YAGレーザー嚢切開術を受けた後は、すぐに通常の活動を再開することができます。手術後は 飛蚊症 が発症する場合があります。これは普通、数週間で収まります。

ほとんどの人が、1日以内に視力の改善を期待することができます。レーザー嚢切開術後に視力が悪化したり、改善が見られなかったりした場合は、すぐに 眼科医に相談してください。

YAGレーザーは、眼内レンズの後部にある、曇りの生じた後嚢の中心部を除去する手術なので、症状が再発することはありません。ですから、レーザー治療は1回のみで完了し、白内障手術後のPCOによる視力低下も二度と再発することはありません。

YAGレーザー嚢切開術のリスク

YAGレーザー嚢切開術による合併症は稀です。しかし、この手術によって 網膜剥離 のリスクがある程度高まる可能性はあります。

研究によると、白内障手術の合併症による網膜剥離の一生涯のリスクは 1%程度であるとされています。白内障手術の後にYAGレーザー嚢切開術を受けると、このリスクが約2%にまで上昇します。

IOL脱臼

白内障手術の合併症のもうひとつの例は、眼内レンズ(IOL)の脱臼です。これにより、 複視などの視覚異常が発生する可能性があります。

IOL脱臼は稀ですが、もし起こってしまった場合は、通常、レンズを元の位置に戻す手術を行います。一部のケースでは、IOLを固定するための縫合が必要となる場合があります。あるいはまた、ずれたIOLを取り出し、別のIOLと交換する場合もあります。

その他の白内障手術による合併症

その他の白内障手術の合併症としては、炎症から深刻な視力低下まで、幅広い症状があります。重大な視力低下は非常に稀なケースですが、感染症や目の中の出血などが原因で起こる場合があります。

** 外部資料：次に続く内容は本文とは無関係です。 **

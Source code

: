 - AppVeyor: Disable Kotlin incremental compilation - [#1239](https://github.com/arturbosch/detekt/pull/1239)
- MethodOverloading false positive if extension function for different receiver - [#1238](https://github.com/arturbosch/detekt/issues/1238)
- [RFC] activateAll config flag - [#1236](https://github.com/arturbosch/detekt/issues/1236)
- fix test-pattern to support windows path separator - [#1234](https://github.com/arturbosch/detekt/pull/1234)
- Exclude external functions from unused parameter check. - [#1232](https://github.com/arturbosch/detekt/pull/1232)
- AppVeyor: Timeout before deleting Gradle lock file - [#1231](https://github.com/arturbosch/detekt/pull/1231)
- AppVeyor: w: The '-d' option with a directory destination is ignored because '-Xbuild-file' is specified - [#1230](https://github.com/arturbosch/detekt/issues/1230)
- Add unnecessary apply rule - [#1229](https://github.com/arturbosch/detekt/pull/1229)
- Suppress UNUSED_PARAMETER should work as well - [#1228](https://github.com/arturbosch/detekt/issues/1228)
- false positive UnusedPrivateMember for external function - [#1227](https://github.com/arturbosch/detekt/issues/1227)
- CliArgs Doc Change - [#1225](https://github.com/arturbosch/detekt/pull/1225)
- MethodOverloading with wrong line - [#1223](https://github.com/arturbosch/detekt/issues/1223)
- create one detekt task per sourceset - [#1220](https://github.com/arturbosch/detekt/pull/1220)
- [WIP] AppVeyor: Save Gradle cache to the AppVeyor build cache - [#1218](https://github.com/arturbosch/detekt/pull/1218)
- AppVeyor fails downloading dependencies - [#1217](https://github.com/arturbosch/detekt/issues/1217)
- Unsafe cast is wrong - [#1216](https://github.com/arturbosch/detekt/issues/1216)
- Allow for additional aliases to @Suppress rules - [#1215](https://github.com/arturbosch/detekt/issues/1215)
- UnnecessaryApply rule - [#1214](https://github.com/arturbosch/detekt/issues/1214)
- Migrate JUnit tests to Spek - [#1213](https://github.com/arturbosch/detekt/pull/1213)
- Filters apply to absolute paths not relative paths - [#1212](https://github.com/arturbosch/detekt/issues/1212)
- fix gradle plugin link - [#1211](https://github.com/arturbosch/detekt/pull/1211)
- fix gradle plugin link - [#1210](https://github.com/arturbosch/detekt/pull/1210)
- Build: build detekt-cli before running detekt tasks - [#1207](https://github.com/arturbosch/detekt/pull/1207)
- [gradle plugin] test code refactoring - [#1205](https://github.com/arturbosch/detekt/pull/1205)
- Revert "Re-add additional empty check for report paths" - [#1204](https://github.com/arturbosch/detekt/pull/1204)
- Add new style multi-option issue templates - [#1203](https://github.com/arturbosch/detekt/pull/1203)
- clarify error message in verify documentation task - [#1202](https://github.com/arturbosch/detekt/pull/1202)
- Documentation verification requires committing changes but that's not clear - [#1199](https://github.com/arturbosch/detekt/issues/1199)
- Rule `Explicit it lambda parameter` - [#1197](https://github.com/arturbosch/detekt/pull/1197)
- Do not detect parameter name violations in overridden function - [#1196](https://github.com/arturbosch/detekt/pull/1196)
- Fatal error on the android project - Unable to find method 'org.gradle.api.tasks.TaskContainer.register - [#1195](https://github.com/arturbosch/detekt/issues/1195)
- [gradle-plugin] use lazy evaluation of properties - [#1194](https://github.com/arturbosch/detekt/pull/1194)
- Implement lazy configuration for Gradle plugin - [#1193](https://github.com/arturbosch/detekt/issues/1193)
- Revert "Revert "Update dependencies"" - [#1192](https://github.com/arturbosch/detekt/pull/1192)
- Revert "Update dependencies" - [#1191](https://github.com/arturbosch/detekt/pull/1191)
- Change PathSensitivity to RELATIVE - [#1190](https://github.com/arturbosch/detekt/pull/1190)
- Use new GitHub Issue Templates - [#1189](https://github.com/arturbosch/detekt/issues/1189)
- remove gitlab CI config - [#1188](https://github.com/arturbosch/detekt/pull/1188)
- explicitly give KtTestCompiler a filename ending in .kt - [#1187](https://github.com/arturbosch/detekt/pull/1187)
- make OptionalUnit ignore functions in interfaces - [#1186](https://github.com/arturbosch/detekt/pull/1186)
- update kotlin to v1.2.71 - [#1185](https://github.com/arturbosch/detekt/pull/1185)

白内障手術の合併症の中には、手術後かなり時間がたってから発生するものもあります。

例えば、白内障手術が完璧に成功したにもかかわらず、その数か月後や数年後に網膜剥離が発症することもあります。白内障の手術後、時期を問わず、飛蚊症や閃光が見えるなどの状態が突然発生した場合は(これらは網膜剥離の症状です)、速やかに眼科医を受診 してください。

その他の白内障手術の合併症としては、以下のようなものが挙げられます:

白内障手術後に、これらの症状や、その他の異常が見られた場合は、眼科医を受診して状態をチェックし、治療を受けてください。

白内障手術後の視覚異常

白内障手術後に太陽光過敏性が現れた場合は、多くの場合、紫外線を受けると自動的に色が着く調光レンズを使用した眼鏡を着用することで、症状を和らげることができます。

また、手術後に 屈折異常 や 老眼が 残る場合は、 累進焦点レンズ を使用することで、夜間の運転や読書などの際に視界をシャープにすることができます。

白内障の手術を受けても視力が改善しないという人は、 加齢黄斑変性や糖尿病性網膜症、 その他の目の異常をもともと抱えていたというケースが多く見られます。

定期的な 目の検査 は、白内障手術後の目の健康や視界の透明度を確認するためにも、非常に重要です。